-- TASK DESCRIPTION --
Figure out how many lines in these records contain "music". Only the number belongs in the reply.

-- Records from a dataset --

::::::::::

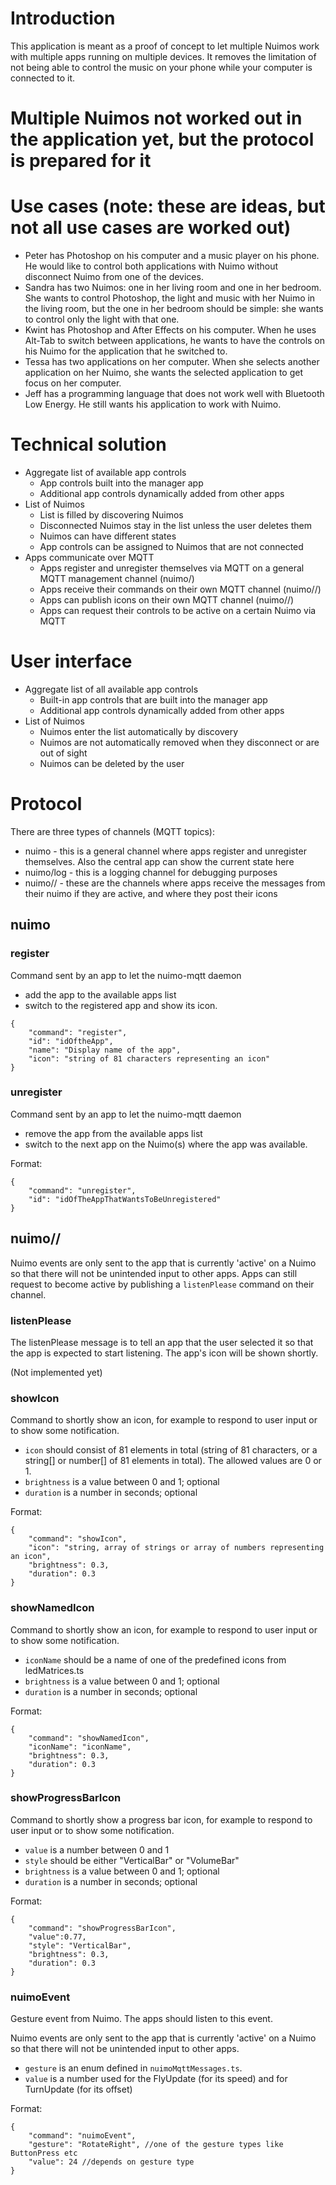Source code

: # Introduction
This application is meant as a proof of concept to let multiple Nuimos work with multiple apps running on multiple devices.
It removes the limitation of not being able to control the music on your phone while your computer is connected to it. 

# Multiple Nuimos not worked out in the application yet, but the protocol is prepared for it

# Use cases (note: these are ideas, but not all use cases are worked out)
- Peter has Photoshop on his computer and a music player on his phone. He would like to control both applications with Nuimo without disconnect Nuimo from one of the devices.
- Sandra has two Nuimos: one in her living room and one in her bedroom. She wants to control Photoshop, the light and music with her Nuimo in the living room, but the one in her bedroom should be simple: she wants to control only the light with that one.
- Kwint has Photoshop and After Effects on his computer. When he uses Alt-Tab to switch between applications, he wants to have the controls on his Nuimo for the application that he switched to.
- Tessa has two applications on her computer. When she selects another application on her Nuimo, she wants the selected application to get focus on her computer.
- Jeff has a programming language that does not work well with Bluetooth Low Energy. He still wants his application to work with Nuimo.

# Technical solution
- Aggregate list of available app controls
    - App controls built into the manager app
    - Additional app controls dynamically added from other apps
- List of Nuimos
    - List is filled by discovering Nuimos
    - Disconnected Nuimos stay in the list unless the user deletes them
    - Nuimos can have different states
    - App controls can be assigned to Nuimos that are not connected
- Apps communicate over MQTT
    - Apps register and unregister themselves via MQTT on a general MQTT management channel (nuimo/)
    - Apps receive their commands on their own MQTT channel (nuimo/<nuimo-uuid>/<appId>)
    - Apps can publish icons on their own MQTT channel (nuimo/<nuimo-uuid>/<appId>)
    - Apps can request their controls to be active on a certain Nuimo via MQTT

# User interface
* Aggregate list of all available app controls
    * Built-in app controls that are built into the manager app
    * Additional app controls dynamically added from other apps
* List of Nuimos
    * Nuimos enter the list automatically by discovery
    * Nuimos are not automatically removed when they disconnect or are out of sight
    * Nuimos can be deleted by the user

# Protocol
There are three types of channels (MQTT topics):

* nuimo - this is a general channel where apps register and unregister themselves. Also the central app can show the current state here
* nuimo/log - this is a logging channel for debugging purposes
* nuimo/<nuimo-uuid>/<appId> - these are the channels where apps receive the messages from their nuimo if they are active, and where they post their icons

## nuimo
### register
Command sent by an app to let the nuimo-mqtt daemon
* add the app to the available apps list
* switch to the registered app and show its icon.

```
{
    "command": "register",
    "id": "idOftheApp",
    "name": "Display name of the app",
    "icon": "string of 81 characters representing an icon"
}
```

### unregister
Command sent by an app to let the nuimo-mqtt daemon
* remove the app from the available apps list
* switch to the next app on the Nuimo(s) where the app was available.

Format:
```
{
    "command": "unregister",
    "id": "idOfTheAppThatWantsToBeUnregistered"
} 
```

## nuimo/<nuimo-uuid>/<appId>

Nuimo events are only sent to the app that is currently 'active' on a Nuimo so that there will not be unintended input to other apps. Apps can still request to become active by publishing a `listenPlease` command on their channel.  

### listenPlease
The listenPlease message is to tell an app that the user selected it so that the app is expected to start listening. The app's icon will be shown shortly.

(Not implemented yet)

### showIcon
Command to shortly show an icon, for example to respond to user input or to show some notification.

* `icon` should consist of 81 elements in total (string of 81 characters, or a string[] or number[] of 81 elements in total). The allowed values are 0 or 1.
* `brightness` is a value between 0 and 1; optional
* `duration` is a number in seconds; optional

Format:
```
{
    "command": "showIcon",
    "icon": "string, array of strings or array of numbers representing an icon",
    "brightness": 0.3,
    "duration": 0.3
} 
```

### showNamedIcon
Command to shortly show an icon, for example to respond to user input or to show some notification.

* `iconName` should be a name of one of the predefined icons from ledMatrices.ts
* `brightness` is a value between 0 and 1; optional
* `duration` is a number in seconds; optional

Format:
```
{
    "command": "showNamedIcon",
    "iconName": "iconName",
    "brightness": 0.3,
    "duration": 0.3
} 
```

### showProgressBarIcon
Command to shortly show a progress bar icon, for example to respond to user input or to show some notification.

* `value` is a number between 0 and 1 
* `style` should be either "VerticalBar" or "VolumeBar"
* `brightness` is a value between 0 and 1; optional
* `duration` is a number in seconds; optional

Format:
```
{
    "command": "showProgressBarIcon",
    "value":0.77,
    "style": "VerticalBar",
    "brightness": 0.3,
    "duration": 0.3
} 
```

### nuimoEvent
Gesture event from Nuimo. The apps should listen to this event.

Nuimo events are only sent to the app that is currently 'active' on a Nuimo so that there will not be unintended input to other apps.

* `gesture` is an enum defined in `nuimoMqttMessages.ts`.
* `value` is a number used for the FlyUpdate (for its speed) and for TurnUpdate (for its offset)

Format:
```
{
    "command": "nuimoEvent",
    "gesture": "RotateRight", //one of the gesture types like ButtonPress etc
    "value": 24 //depends on gesture type
} 
```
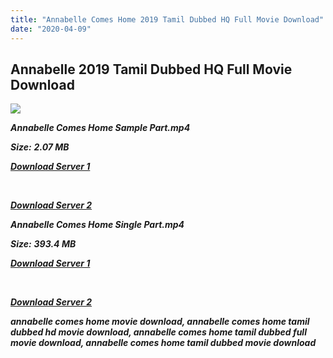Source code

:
 ```yaml
---
title: "Annabelle Comes Home 2019 Tamil Dubbed HQ Full Movie Download"
date: "2020-04-09"
---
```


## Annabelle 2019 Tamil Dubbed HQ Full Movie Download

![](https://images.moviebuff.com/3d58987b-574f-4b8a-b29e-427751c2778d?w=1000)

**_Annabelle Comes Home Sample Part.mp4_**

**_Size:_** **_2.07 MB_**  

**_[Download Server 1](http://b7.wetransfer.vip/files/Tamil{b337cb003d07febca875724d018e20f8c1927a284fdd439ea607fcc650de5bb7}20Dubbed{b337cb003d07febca875724d018e20f8c1927a284fdd439ea607fcc650de5bb7}20Movies/Tamil{b337cb003d07febca875724d018e20f8c1927a284fdd439ea607fcc650de5bb7}202019{b337cb003d07febca875724d018e20f8c1927a284fdd439ea607fcc650de5bb7}20Dubbed{b337cb003d07febca875724d018e20f8c1927a284fdd439ea607fcc650de5bb7}20Movies/Annabelle{b337cb003d07febca875724d018e20f8c1927a284fdd439ea607fcc650de5bb7}20Comes{b337cb003d07febca875724d018e20f8c1927a284fdd439ea607fcc650de5bb7}20Home{b337cb003d07febca875724d018e20f8c1927a284fdd439ea607fcc650de5bb7}20(2019)/Annabelle{b337cb003d07febca875724d018e20f8c1927a284fdd439ea607fcc650de5bb7}20Comes{b337cb003d07febca875724d018e20f8c1927a284fdd439ea607fcc650de5bb7}20Home{b337cb003d07febca875724d018e20f8c1927a284fdd439ea607fcc650de5bb7}20(2019){b337cb003d07febca875724d018e20f8c1927a284fdd439ea607fcc650de5bb7}20Proper{b337cb003d07febca875724d018e20f8c1927a284fdd439ea607fcc650de5bb7}20HDRip/Annabelle{b337cb003d07febca875724d018e20f8c1927a284fdd439ea607fcc650de5bb7}20Comes{b337cb003d07febca875724d018e20f8c1927a284fdd439ea607fcc650de5bb7}20Home{b337cb003d07febca875724d018e20f8c1927a284fdd439ea607fcc650de5bb7}20(2019){b337cb003d07febca875724d018e20f8c1927a284fdd439ea607fcc650de5bb7}20Sample{b337cb003d07febca875724d018e20f8c1927a284fdd439ea607fcc650de5bb7}20(640x360).mp4)_**

**_[  
](http://b7.wetransfer.vip/files/Tamil{b337cb003d07febca875724d018e20f8c1927a284fdd439ea607fcc650de5bb7}20Dubbed{b337cb003d07febca875724d018e20f8c1927a284fdd439ea607fcc650de5bb7}20Movies/Tamil{b337cb003d07febca875724d018e20f8c1927a284fdd439ea607fcc650de5bb7}202019{b337cb003d07febca875724d018e20f8c1927a284fdd439ea607fcc650de5bb7}20Dubbed{b337cb003d07febca875724d018e20f8c1927a284fdd439ea607fcc650de5bb7}20Movies/Annabelle{b337cb003d07febca875724d018e20f8c1927a284fdd439ea607fcc650de5bb7}20Comes{b337cb003d07febca875724d018e20f8c1927a284fdd439ea607fcc650de5bb7}20Home{b337cb003d07febca875724d018e20f8c1927a284fdd439ea607fcc650de5bb7}20(2019)/Annabelle{b337cb003d07febca875724d018e20f8c1927a284fdd439ea607fcc650de5bb7}20Comes{b337cb003d07febca875724d018e20f8c1927a284fdd439ea607fcc650de5bb7}20Home{b337cb003d07febca875724d018e20f8c1927a284fdd439ea607fcc650de5bb7}20(2019){b337cb003d07febca875724d018e20f8c1927a284fdd439ea607fcc650de5bb7}20Proper{b337cb003d07febca875724d018e20f8c1927a284fdd439ea607fcc650de5bb7}20HDRip/Annabelle{b337cb003d07febca875724d018e20f8c1927a284fdd439ea607fcc650de5bb7}20Comes{b337cb003d07febca875724d018e20f8c1927a284fdd439ea607fcc650de5bb7}20Home{b337cb003d07febca875724d018e20f8c1927a284fdd439ea607fcc650de5bb7}20(2019){b337cb003d07febca875724d018e20f8c1927a284fdd439ea607fcc650de5bb7}20Sample{b337cb003d07febca875724d018e20f8c1927a284fdd439ea607fcc650de5bb7}20(640x360).mp4)_**

**_[Download Server 2](http://b7.wetransfer.vip/files/Tamil{b337cb003d07febca875724d018e20f8c1927a284fdd439ea607fcc650de5bb7}20Dubbed{b337cb003d07febca875724d018e20f8c1927a284fdd439ea607fcc650de5bb7}20Movies/Tamil{b337cb003d07febca875724d018e20f8c1927a284fdd439ea607fcc650de5bb7}202019{b337cb003d07febca875724d018e20f8c1927a284fdd439ea607fcc650de5bb7}20Dubbed{b337cb003d07febca875724d018e20f8c1927a284fdd439ea607fcc650de5bb7}20Movies/Annabelle{b337cb003d07febca875724d018e20f8c1927a284fdd439ea607fcc650de5bb7}20Comes{b337cb003d07febca875724d018e20f8c1927a284fdd439ea607fcc650de5bb7}20Home{b337cb003d07febca875724d018e20f8c1927a284fdd439ea607fcc650de5bb7}20(2019)/Annabelle{b337cb003d07febca875724d018e20f8c1927a284fdd439ea607fcc650de5bb7}20Comes{b337cb003d07febca875724d018e20f8c1927a284fdd439ea607fcc650de5bb7}20Home{b337cb003d07febca875724d018e20f8c1927a284fdd439ea607fcc650de5bb7}20(2019){b337cb003d07febca875724d018e20f8c1927a284fdd439ea607fcc650de5bb7}20Proper{b337cb003d07febca875724d018e20f8c1927a284fdd439ea607fcc650de5bb7}20HDRip/Annabelle{b337cb003d07febca875724d018e20f8c1927a284fdd439ea607fcc650de5bb7}20Comes{b337cb003d07febca875724d018e20f8c1927a284fdd439ea607fcc650de5bb7}20Home{b337cb003d07febca875724d018e20f8c1927a284fdd439ea607fcc650de5bb7}20(2019){b337cb003d07febca875724d018e20f8c1927a284fdd439ea607fcc650de5bb7}20Sample{b337cb003d07febca875724d018e20f8c1927a284fdd439ea607fcc650de5bb7}20(640x360).mp4)_**

**_Annabelle Comes Home Single Part.mp4_**

**_Size:_** **_393.4 MB_**

**_[Download Server 1](http://c3.wetransfer.vip//files/Annabelle{b337cb003d07febca875724d018e20f8c1927a284fdd439ea607fcc650de5bb7}20Comes{b337cb003d07febca875724d018e20f8c1927a284fdd439ea607fcc650de5bb7}20Home{b337cb003d07febca875724d018e20f8c1927a284fdd439ea607fcc650de5bb7}20(2019).mp4)_**

**_[  
](http://c3.wetransfer.vip//files/Annabelle{b337cb003d07febca875724d018e20f8c1927a284fdd439ea607fcc650de5bb7}20Comes{b337cb003d07febca875724d018e20f8c1927a284fdd439ea607fcc650de5bb7}20Home{b337cb003d07febca875724d018e20f8c1927a284fdd439ea607fcc650de5bb7}20(2019).mp4)_**

**_[Download Server 2](http://c3.wetransfer.vip//files/Annabelle{b337cb003d07febca875724d018e20f8c1927a284fdd439ea607fcc650de5bb7}20Comes{b337cb003d07febca875724d018e20f8c1927a284fdd439ea607fcc650de5bb7}20Home{b337cb003d07febca875724d018e20f8c1927a284fdd439ea607fcc650de5bb7}20(2019).mp4)_**

**_annabelle comes home movie download, annabelle comes home tamil dubbed hd movie download, annabelle comes home tamil dubbed full movie download, annabelle comes home tamil dubbed movie download_**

::::::::::

-- YOUR RESPONSE --
3